• _PROBLEM STATEMENT_: Across all of the records below, determine the number of lines containing the string "database"; reply with that number only.

• _DATASET RECORDS_:
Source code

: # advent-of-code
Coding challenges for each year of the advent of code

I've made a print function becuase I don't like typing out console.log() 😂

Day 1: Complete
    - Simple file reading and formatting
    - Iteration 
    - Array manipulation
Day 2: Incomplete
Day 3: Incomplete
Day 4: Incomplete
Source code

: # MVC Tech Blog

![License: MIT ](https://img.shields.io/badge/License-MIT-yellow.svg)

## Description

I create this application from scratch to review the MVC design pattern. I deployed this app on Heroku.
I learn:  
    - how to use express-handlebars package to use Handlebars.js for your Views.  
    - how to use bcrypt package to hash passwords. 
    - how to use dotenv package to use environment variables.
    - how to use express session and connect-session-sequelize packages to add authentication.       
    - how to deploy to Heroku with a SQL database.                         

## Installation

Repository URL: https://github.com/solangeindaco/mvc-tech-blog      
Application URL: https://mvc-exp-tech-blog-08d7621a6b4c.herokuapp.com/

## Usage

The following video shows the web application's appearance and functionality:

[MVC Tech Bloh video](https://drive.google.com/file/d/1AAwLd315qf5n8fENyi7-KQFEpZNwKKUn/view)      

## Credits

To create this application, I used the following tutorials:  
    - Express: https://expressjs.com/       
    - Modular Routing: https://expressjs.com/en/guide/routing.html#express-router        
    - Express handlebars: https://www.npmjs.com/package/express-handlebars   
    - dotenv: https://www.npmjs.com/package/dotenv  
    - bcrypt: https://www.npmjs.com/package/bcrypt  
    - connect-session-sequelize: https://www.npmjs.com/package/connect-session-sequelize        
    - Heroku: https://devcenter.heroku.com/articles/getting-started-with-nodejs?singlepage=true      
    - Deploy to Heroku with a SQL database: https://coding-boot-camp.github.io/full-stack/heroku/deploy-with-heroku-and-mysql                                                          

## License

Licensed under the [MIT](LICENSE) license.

• _SOLUTION FOR THIS EXERCISE_: 2